Hi Xiuyu, thinks for your reply, I find that there has no folders "torchsparse" in my "/opt/conda/lib/python3.7/site-packages/", while another folder "torchsparse-1.4.0-py3.7-linux-x86_64.egg" in it. Files should be in "/opt/conda/lib/python3.7/site-packages/torchsparse" are in "/opt/conda/lib/python3.7/site-packages/torchsparse-1.4.0-py3.7-linux-x86_64.egg/torchsparse/", see below(sorry for that I can't upload pics):
root@9ef3107263e8:/home/zouyuanpeng/spvnas# ls /opt/conda/lib/python3.7/site-packages/ | grep torchsparse torchsparse-1.4.0-py3.7-linux-x86_64.egg root@9ef3107263e8:/home/zouyuanpeng/spvnas# ls /opt/conda/lib/python3.7/site-packages/torchsparse-1.4.0-py3.7-linux-x86_64.egg/ EGG-INFO torchsparse root@9ef3107263e8:/home/zouyuanpeng/spvnas# ls /opt/conda/lib/python3.7/site-packages/torchsparse-1.4.0-py3.7-linux-x86_64.egg/torchsparse/ init.py pycache backbones backend.cpython-37m-x86_64-linux-gnu.so backend.py nn operators.py tensor.py utils version.py
Is there any problems about my installation? or maybe I can import torchsparse from "/opt/conda/lib/python3.7/site-packages/torchsparse-1.4.0-py3.7-linux-x86_64.egg/torchsparse/"? and how?

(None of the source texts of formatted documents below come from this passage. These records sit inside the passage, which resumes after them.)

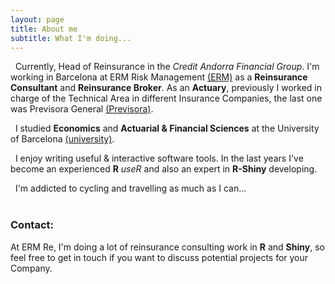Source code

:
 ```yaml
---
layout: page
title: About me
subtitle: What I'm doing...
---
```


<i class="fa fa-briefcase"></i> &nbsp; Currently, Head of Reinsurance in the *Credit Andorra Financial Group*. I'm working in Barcelona at ERM Risk Management [(ERM)](http://ermgrupo.com) as a **Reinsurance Consultant** and **Reinsurance Broker**. As an **Actuary**, previously I worked in charge of the Technical Area in different Insurance Companies, the last one was Previsora General [(Previsora)](http://previsorageneral.com).

<i class="fa fa-graduation-cap"></i> &nbsp; I studied **Economics** and **Actuarial & Financial Sciences** at the University of Barcelona [(university)](http://ub.edu).

<i class="fa fa-user"></i> &nbsp; I enjoy writing useful & interactive software tools. In the last years I've become an experienced **R** *useR* and also an expert in **R-Shiny** developing. 

<i class="fa fa-heart"></i> &nbsp; I'm addicted to cycling and travelling as much as I can...
<br><br>

### Contact:
At ERM Re, I'm doing a lot of reinsurance consulting work in **R** and **Shiny**, so feel free to get in touch if you want to discuss potential projects for your Company.

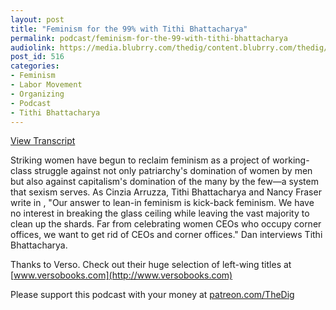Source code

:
 ```yaml
---
layout: post
title: "Feminism for the 99% with Tithi Bhattacharya"
permalink: podcast/feminism-for-the-99-with-tithi-bhattacharya
audiolink: https://media.blubrry.com/thedig/content.blubrry.com/thedig/The_Dig_-_EP_184_-_Tithi.mp3
post_id: 516
categories: 
- Feminism
- Labor Movement
- Organizing
- Podcast
- Tithi Bhattacharya
---
```


[View Transcript](https://www.thedigradio.com/transcripts/transcript-feminism-for-the-99-with-tithi-bhattacharya/)

Striking women have begun to reclaim feminism as a project of working-class struggle against not only patriarchy's domination of women by men but also against capitalism's domination of the many by the few—a system that sexism serves. As Cinzia Arruzza, Tithi Bhattacharya and Nancy Fraser write in 
, "Our answer to lean-in feminism is kick-back feminism. We have no interest in breaking the glass ceiling while leaving the vast majority to clean up the shards. Far from celebrating women CEOs who occupy corner offices, we want to get rid of CEOs and corner offices." Dan interviews Tithi Bhattacharya.

Thanks to Verso. Check out their huge selection of left-wing titles at 
[www.versobooks.com](http://www.versobooks.com)

Please support this podcast with your money at 
[patreon.com/TheDig](patreon.com/TheDig)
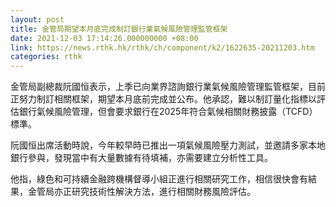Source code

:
 ```yaml
---
layout: post
title: 金管局期望本月底完成制訂銀行業氣候風險管理監管框架
date: 2021-12-03 17:14:26.000000000 +08:00
link: https://news.rthk.hk/rthk/ch/component/k2/1622635-20211203.htm
categories: rthk
---
```


金管局副總裁阮國恒表示，上季已向業界諮詢銀行業氣候風險管理監管框架，目前正努力制訂相關框架，期望本月底前完成並公布。他承認，難以制訂量化指標以評估銀行氣候風險管理，但會要求銀行在2025年符合氣候相關財務披露（TCFD）標準。

阮國恒出席活動時說，今年較早時已推出一項氣候風險壓力測試，並邀請多家本地銀行參與，發現當中有大量數據有待填補，亦需要建立分析性工具。

他指，綠色和可持續金融跨機構督導小組正進行相關研究工作，相信很快會有結果，金管局亦正研究技術性解決方法，進行相關財務風險評估。
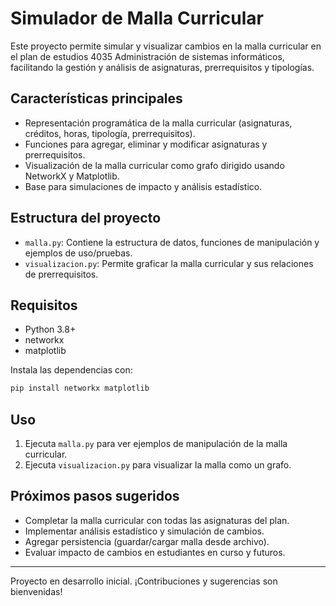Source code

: # Simulador de Malla Curricular

Este proyecto permite simular y visualizar cambios en la malla curricular en el plan de estudios 4035 Administración de sistemas informáticos, facilitando la gestión y análisis de asignaturas, prerrequisitos y tipologías.

## Características principales
- Representación programática de la malla curricular (asignaturas, créditos, horas, tipología, prerrequisitos).
- Funciones para agregar, eliminar y modificar asignaturas y prerrequisitos.
- Visualización de la malla curricular como grafo dirigido usando NetworkX y Matplotlib.
- Base para simulaciones de impacto y análisis estadístico.

## Estructura del proyecto
- `malla.py`: Contiene la estructura de datos, funciones de manipulación y ejemplos de uso/pruebas.
- `visualizacion.py`: Permite graficar la malla curricular y sus relaciones de prerrequisitos.

## Requisitos
- Python 3.8+
- networkx
- matplotlib

Instala las dependencias con:
```bash
pip install networkx matplotlib
```

## Uso
1. Ejecuta `malla.py` para ver ejemplos de manipulación de la malla curricular.
2. Ejecuta `visualizacion.py` para visualizar la malla como un grafo.

## Próximos pasos sugeridos
- Completar la malla curricular con todas las asignaturas del plan.
- Implementar análisis estadístico y simulación de cambios.
- Agregar persistencia (guardar/cargar malla desde archivo).
- Evaluar impacto de cambios en estudiantes en curso y futuros.

---

Proyecto en desarrollo inicial. ¡Contribuciones y sugerencias son bienvenidas!
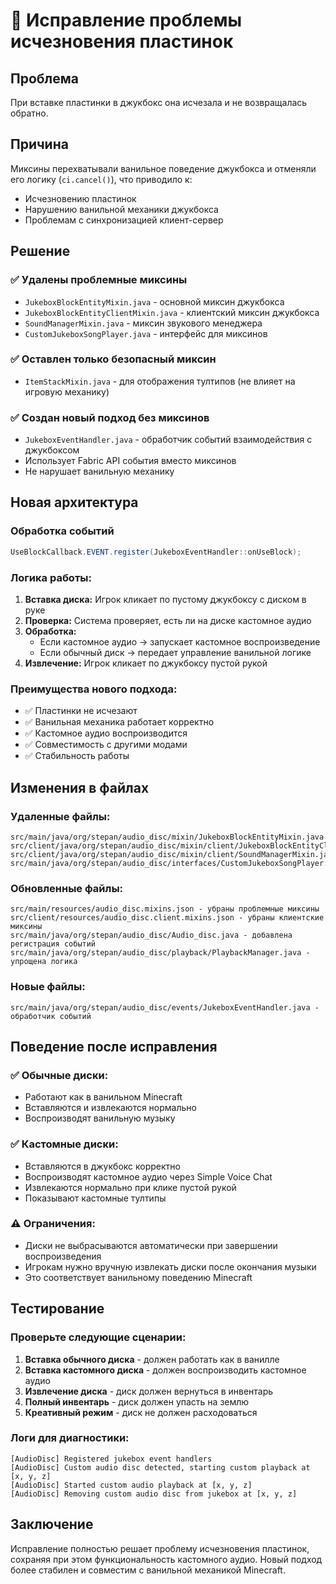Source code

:# 🔧 Исправление проблемы исчезновения пластинок

## Проблема
При вставке пластинки в джукбокс она исчезала и не возвращалась обратно.

## Причина
Миксины перехватывали ванильное поведение джукбокса и отменяли его логику (`ci.cancel()`), что приводило к:
- Исчезновению пластинок
- Нарушению ванильной механики джукбокса
- Проблемам с синхронизацией клиент-сервер

## Решение

### ✅ Удалены проблемные миксины
- `JukeboxBlockEntityMixin.java` - основной миксин джукбокса
- `JukeboxBlockEntityClientMixin.java` - клиентский миксин джукбокса  
- `SoundManagerMixin.java` - миксин звукового менеджера
- `CustomJukeboxSongPlayer.java` - интерфейс для миксинов

### ✅ Оставлен только безопасный миксин
- `ItemStackMixin.java` - для отображения тултипов (не влияет на игровую механику)

### ✅ Создан новый подход без миксинов
- `JukeboxEventHandler.java` - обработчик событий взаимодействия с джукбоксом
- Использует Fabric API события вместо миксинов
- Не нарушает ванильную механику

## Новая архитектура

### Обработка событий
```java
UseBlockCallback.EVENT.register(JukeboxEventHandler::onUseBlock);
```

### Логика работы:
1. **Вставка диска:** Игрок кликает по пустому джукбоксу с диском в руке
2. **Проверка:** Система проверяет, есть ли на диске кастомное аудио
3. **Обработка:** 
   - Если кастомное аудио → запускает кастомное воспроизведение
   - Если обычный диск → передает управление ванильной логике
4. **Извлечение:** Игрок кликает по джукбоксу пустой рукой

### Преимущества нового подхода:
- ✅ Пластинки не исчезают
- ✅ Ванильная механика работает корректно
- ✅ Кастомное аудио воспроизводится
- ✅ Совместимость с другими модами
- ✅ Стабильность работы

## Изменения в файлах

### Удаленные файлы:
```
src/main/java/org/stepan/audio_disc/mixin/JukeboxBlockEntityMixin.java
src/client/java/org/stepan/audio_disc/mixin/client/JukeboxBlockEntityClientMixin.java
src/client/java/org/stepan/audio_disc/mixin/client/SoundManagerMixin.java
src/main/java/org/stepan/audio_disc/interfaces/CustomJukeboxSongPlayer.java
```

### Обновленные файлы:
```
src/main/resources/audio_disc.mixins.json - убраны проблемные миксины
src/client/resources/audio_disc.client.mixins.json - убраны клиентские миксины
src/main/java/org/stepan/audio_disc/Audio_disc.java - добавлена регистрация событий
src/main/java/org/stepan/audio_disc/playback/PlaybackManager.java - упрощена логика
```

### Новые файлы:
```
src/main/java/org/stepan/audio_disc/events/JukeboxEventHandler.java - обработчик событий
```

## Поведение после исправления

### ✅ Обычные диски:
- Работают как в ванильном Minecraft
- Вставляются и извлекаются нормально
- Воспроизводят ванильную музыку

### ✅ Кастомные диски:
- Вставляются в джукбокс корректно
- Воспроизводят кастомное аудио через Simple Voice Chat
- Извлекаются нормально при клике пустой рукой
- Показывают кастомные тултипы

### ⚠️ Ограничения:
- Диски не выбрасываются автоматически при завершении воспроизведения
- Игрокам нужно вручную извлекать диски после окончания музыки
- Это соответствует ванильному поведению Minecraft

## Тестирование

### Проверьте следующие сценарии:
1. **Вставка обычного диска** - должен работать как в ванилле
2. **Вставка кастомного диска** - должен воспроизводить кастомное аудио
3. **Извлечение диска** - диск должен вернуться в инвентарь
4. **Полный инвентарь** - диск должен упасть на землю
5. **Креативный режим** - диск не должен расходоваться

### Логи для диагностики:
```
[AudioDisc] Registered jukebox event handlers
[AudioDisc] Custom audio disc detected, starting custom playback at [x, y, z]
[AudioDisc] Started custom audio playback at [x, y, z]
[AudioDisc] Removing custom audio disc from jukebox at [x, y, z]
```

## Заключение

Исправление полностью решает проблему исчезновения пластинок, сохраняя при этом функциональность кастомного аудио. Новый подход более стабилен и совместим с ванильной механикой Minecraft.
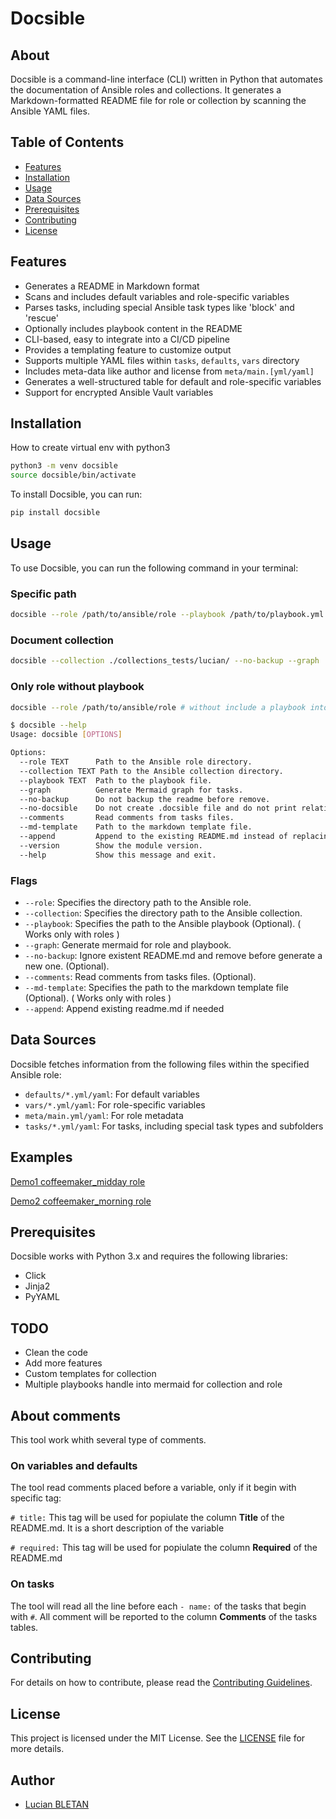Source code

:# Docsible

## About

Docsible is a command-line interface (CLI) written in Python that automates the documentation of Ansible roles and collections. It generates a Markdown-formatted README file for role or collection by scanning the Ansible YAML files.

## Table of Contents

- [Features](#features)
- [Installation](#installation)
- [Usage](#usage)
- [Data Sources](#data-sources)
- [Prerequisites](#prerequisites)
- [Contributing](#contributing)
- [License](#license)

## Features
- Generates a README in Markdown format
- Scans and includes default variables and role-specific variables
- Parses tasks, including special Ansible task types like 'block' and 'rescue'
- Optionally includes playbook content in the README
- CLI-based, easy to integrate into a CI/CD pipeline
- Provides a templating feature to customize output
- Supports multiple YAML files within `tasks`, `defaults`, `vars` directory
- Includes meta-data like author and license from `meta/main.[yml/yaml]`
- Generates a well-structured table for default and role-specific variables
- Support for encrypted Ansible Vault variables

## Installation

How to create virtual env with python3
```bash
python3 -m venv docsible
source docsible/bin/activate
```

To install Docsible, you can run:

```bash
pip install docsible
```

## Usage

To use Docsible, you can run the following command in your terminal:

### Specific path
```bash
docsible --role /path/to/ansible/role --playbook /path/to/playbook.yml --graph
```

### Document collection
```bash
docsible --collection ./collections_tests/lucian/ --no-backup --graph
```

### Only role without playbook
```bash
docsible --role /path/to/ansible/role # without include a playbook into readme
```

```bash
$ docsible --help
Usage: docsible [OPTIONS]

Options:
  --role TEXT      Path to the Ansible role directory.
  --collection TEXT Path to the Ansible collection directory.
  --playbook TEXT  Path to the playbook file.
  --graph          Generate Mermaid graph for tasks.
  --no-backup      Do not backup the readme before remove.
  --no-docsible    Do not create .docsible file and do not print relative variable to generated README.md.
  --comments       Read comments from tasks files.
  --md-template    Path to the markdown template file.
  --append         Append to the existing README.md instead of replacing it.
  --version        Show the module version.
  --help           Show this message and exit.
```

### Flags

- `--role`: Specifies the directory path to the Ansible role.
- `--collection`: Specifies the directory path to the Ansible collection.
- `--playbook`: Specifies the path to the Ansible playbook (Optional). ( Works only with roles )
- `--graph`: Generate mermaid for role and playbook.
- `--no-backup`: Ignore existent README.md and remove before generate a new one. (Optional).
- `--comments`: Read comments from tasks files. (Optional).
- `--md-template`: Specifies the path to the markdown template file (Optional). ( Works only with roles )
- `--append`: Append existing readme.md if needed

## Data Sources

Docsible fetches information from the following files within the specified Ansible role:

- `defaults/*.yml/yaml`: For default variables
- `vars/*.yml/yaml`: For role-specific variables
- `meta/main.yml/yaml`: For role metadata
- `tasks/*.yml/yaml`: For tasks, including special task types and subfolders

## Examples
[Demo1 coffeemaker_midday role](https://github.com/exaluc/docsible/blob/main/examples/README_demo1.md)

[Demo2 coffeemaker_morning role](https://github.com/exaluc/docsible/blob/main/examples/README_demo2.md)

## Prerequisites

Docsible works with Python 3.x and requires the following libraries:

- Click
- Jinja2
- PyYAML

## TODO
- Clean the code
- Add more features
- Custom templates for collection
- Multiple playbooks handle into mermaid for collection and role

## About comments

This tool work whith several type of comments.

### On variables and defaults
The tool read comments placed before a variable, only if it begin with specific tag:

`# title:` This tag will be used for popiulate the column **Title** of the README.md. It is a short description of the variable

`# required:` This tag will be used for popiulate the column **Required** of the README.md

### On tasks

The tool will read all the line before each `- name:` of the tasks that begin with `#`.
All comment will be reported to the column **Comments** of the tasks tables.

## Contributing

For details on how to contribute, please read the [Contributing Guidelines](CONTRIBUTING.md).

## License

This project is licensed under the MIT License. See the [LICENSE](LICENSE) file for more details.

## Author

- [Lucian BLETAN](https://github.com/exaluc)
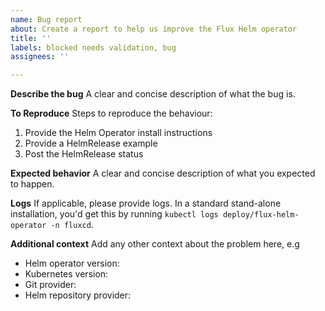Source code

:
 ```yaml
---
name: Bug report
about: Create a report to help us improve the Flux Helm operator
title: ''
labels: blocked needs validation, bug
assignees: ''

---
```


**Describe the bug**
A clear and concise description of what the bug is.

**To Reproduce**
Steps to reproduce the behaviour:
1. Provide the Helm Operator install instructions
2. Provide a HelmRelease example
3. Post the HelmRelease status

**Expected behavior**
A clear and concise description of what you expected to happen.

**Logs**
If applicable, please provide logs. In a standard stand-alone installation, you'd get this by running `kubectl logs deploy/flux-helm-operator -n fluxcd`.

**Additional context**
Add any other context about the problem here, e.g 
- Helm operator version: 
- Kubernetes version:
- Git provider:
- Helm repository provider:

How did you install torchsparse after building the wheel? Can you try python -m pip install dist/torchsparse-1.4.0-cp37-cp37-linux_x86_64.whl --force-reinstall after running FORCE_CUDA=1 python setup.py bdist_wheel?
Or could you maybe try FORCE_CUDA=1 pip install -v -e .?
I'm closing this issue due to its inactivity. However, please feel free to reopen it if your problem persists.